:: Exercise ::
Every line with "localhost" in it should be copied from the data.

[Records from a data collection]

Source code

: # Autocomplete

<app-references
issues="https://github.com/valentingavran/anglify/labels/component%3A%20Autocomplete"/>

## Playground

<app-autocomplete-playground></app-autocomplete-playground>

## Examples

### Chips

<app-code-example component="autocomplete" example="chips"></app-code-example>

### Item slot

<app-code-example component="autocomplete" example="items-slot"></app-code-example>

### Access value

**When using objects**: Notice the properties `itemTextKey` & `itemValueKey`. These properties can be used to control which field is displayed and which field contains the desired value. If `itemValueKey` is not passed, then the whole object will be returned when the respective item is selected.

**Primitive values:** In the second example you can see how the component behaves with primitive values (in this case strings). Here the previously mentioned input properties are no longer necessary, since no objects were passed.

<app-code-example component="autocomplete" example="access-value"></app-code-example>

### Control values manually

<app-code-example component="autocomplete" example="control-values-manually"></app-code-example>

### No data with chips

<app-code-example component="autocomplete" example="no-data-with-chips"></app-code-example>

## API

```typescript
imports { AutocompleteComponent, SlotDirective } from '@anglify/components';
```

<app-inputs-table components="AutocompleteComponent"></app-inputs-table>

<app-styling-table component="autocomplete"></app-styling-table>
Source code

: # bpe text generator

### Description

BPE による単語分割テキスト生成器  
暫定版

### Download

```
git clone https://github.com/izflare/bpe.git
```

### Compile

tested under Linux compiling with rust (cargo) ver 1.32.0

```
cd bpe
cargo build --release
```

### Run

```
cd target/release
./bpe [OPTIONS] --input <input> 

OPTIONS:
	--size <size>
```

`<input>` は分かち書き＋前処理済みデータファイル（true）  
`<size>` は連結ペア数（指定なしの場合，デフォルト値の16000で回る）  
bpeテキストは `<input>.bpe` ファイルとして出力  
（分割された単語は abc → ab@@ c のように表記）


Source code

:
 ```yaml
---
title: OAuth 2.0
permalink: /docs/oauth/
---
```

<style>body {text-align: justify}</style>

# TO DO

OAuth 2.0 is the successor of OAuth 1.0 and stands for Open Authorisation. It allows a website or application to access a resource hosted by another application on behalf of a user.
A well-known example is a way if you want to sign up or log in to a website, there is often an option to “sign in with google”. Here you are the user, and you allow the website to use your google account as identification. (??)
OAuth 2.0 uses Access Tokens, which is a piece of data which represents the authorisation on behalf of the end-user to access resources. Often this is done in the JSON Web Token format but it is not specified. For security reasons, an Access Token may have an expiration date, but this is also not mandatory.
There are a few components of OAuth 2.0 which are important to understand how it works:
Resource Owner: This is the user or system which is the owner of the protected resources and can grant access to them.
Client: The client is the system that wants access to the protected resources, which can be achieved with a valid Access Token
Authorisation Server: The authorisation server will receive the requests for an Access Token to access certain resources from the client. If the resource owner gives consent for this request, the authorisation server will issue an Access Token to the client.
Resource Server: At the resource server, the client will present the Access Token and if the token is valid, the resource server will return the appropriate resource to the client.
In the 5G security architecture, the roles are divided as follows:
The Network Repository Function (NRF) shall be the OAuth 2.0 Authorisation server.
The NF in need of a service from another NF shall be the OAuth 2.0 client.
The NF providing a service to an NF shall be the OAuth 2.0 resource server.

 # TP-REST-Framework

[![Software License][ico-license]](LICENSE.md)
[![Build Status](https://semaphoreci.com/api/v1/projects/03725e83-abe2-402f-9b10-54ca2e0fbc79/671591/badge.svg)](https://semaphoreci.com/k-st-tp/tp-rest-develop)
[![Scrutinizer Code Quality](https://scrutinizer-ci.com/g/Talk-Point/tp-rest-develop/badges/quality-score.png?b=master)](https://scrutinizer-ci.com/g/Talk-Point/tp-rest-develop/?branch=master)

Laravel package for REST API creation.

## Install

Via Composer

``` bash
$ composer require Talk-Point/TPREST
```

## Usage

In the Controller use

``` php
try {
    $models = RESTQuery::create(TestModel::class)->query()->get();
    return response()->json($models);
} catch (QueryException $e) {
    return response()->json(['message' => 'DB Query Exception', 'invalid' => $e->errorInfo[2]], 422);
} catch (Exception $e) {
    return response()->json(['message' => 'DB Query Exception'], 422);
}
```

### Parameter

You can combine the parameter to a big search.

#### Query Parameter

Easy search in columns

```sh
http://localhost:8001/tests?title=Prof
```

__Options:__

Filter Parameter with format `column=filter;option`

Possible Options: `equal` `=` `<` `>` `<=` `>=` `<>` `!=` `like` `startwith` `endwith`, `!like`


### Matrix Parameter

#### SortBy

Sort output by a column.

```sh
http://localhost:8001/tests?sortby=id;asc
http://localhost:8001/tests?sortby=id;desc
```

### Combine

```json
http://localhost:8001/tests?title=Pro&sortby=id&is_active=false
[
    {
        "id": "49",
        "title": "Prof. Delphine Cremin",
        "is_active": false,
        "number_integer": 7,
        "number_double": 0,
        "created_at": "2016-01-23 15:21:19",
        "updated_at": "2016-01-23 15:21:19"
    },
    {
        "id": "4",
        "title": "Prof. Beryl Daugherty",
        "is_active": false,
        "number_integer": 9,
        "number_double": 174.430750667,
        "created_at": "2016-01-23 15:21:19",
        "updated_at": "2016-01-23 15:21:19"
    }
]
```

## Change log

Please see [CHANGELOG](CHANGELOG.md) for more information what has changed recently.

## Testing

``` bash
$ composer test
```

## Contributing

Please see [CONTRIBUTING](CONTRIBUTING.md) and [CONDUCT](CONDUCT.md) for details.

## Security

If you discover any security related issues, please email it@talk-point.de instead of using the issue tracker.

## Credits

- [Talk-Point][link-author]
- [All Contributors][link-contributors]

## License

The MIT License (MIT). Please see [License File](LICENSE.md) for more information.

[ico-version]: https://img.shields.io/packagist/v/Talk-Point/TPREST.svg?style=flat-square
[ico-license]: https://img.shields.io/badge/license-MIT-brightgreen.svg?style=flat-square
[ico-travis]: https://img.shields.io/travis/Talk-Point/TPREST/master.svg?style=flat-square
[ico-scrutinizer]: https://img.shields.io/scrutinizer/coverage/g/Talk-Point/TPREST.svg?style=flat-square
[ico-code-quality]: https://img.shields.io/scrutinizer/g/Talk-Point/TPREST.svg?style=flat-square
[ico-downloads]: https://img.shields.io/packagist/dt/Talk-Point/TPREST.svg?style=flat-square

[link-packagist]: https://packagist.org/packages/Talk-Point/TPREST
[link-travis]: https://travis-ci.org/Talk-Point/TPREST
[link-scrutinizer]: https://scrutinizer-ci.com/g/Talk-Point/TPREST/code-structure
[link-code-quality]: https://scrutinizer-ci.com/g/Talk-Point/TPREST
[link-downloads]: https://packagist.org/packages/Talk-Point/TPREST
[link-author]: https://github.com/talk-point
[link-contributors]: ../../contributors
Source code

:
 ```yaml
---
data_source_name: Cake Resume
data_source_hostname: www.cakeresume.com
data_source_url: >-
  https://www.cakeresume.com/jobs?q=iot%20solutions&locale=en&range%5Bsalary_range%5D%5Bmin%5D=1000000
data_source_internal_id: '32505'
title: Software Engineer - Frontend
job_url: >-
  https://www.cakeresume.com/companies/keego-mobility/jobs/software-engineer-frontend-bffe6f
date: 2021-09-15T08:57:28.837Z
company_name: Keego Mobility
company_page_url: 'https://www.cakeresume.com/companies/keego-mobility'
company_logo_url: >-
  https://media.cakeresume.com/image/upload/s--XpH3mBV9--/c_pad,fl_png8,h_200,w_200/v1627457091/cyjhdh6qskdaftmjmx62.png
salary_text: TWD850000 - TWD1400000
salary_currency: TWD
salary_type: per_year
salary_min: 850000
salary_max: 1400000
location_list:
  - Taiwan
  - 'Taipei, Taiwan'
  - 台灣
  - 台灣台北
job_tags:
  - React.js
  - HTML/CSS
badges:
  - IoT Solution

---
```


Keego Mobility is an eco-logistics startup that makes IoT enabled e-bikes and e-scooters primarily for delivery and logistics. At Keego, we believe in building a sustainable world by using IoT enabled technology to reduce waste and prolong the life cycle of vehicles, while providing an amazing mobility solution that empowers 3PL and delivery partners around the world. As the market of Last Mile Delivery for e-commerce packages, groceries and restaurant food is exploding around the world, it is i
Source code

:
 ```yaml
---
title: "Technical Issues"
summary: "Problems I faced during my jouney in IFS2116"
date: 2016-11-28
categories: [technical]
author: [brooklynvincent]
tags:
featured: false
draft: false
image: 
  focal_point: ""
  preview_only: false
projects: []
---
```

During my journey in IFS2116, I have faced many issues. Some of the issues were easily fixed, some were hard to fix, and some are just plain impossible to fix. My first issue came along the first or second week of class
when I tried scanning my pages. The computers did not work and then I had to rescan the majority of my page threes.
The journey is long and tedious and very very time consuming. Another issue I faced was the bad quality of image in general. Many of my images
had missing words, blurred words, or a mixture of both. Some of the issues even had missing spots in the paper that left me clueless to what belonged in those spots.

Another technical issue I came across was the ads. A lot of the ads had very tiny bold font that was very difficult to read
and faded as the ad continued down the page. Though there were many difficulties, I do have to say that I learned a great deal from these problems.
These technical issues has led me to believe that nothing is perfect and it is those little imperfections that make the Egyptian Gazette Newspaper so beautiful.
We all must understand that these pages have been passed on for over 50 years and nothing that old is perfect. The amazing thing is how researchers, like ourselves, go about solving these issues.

:: Written answer ::
http://localhost:8001/tests?title=Prof
http://localhost:8001/tests?sortby=id;asc
http://localhost:8001/tests?sortby=id;desc
http://localhost:8001/tests?title=Pro&sortby=id&is_active=false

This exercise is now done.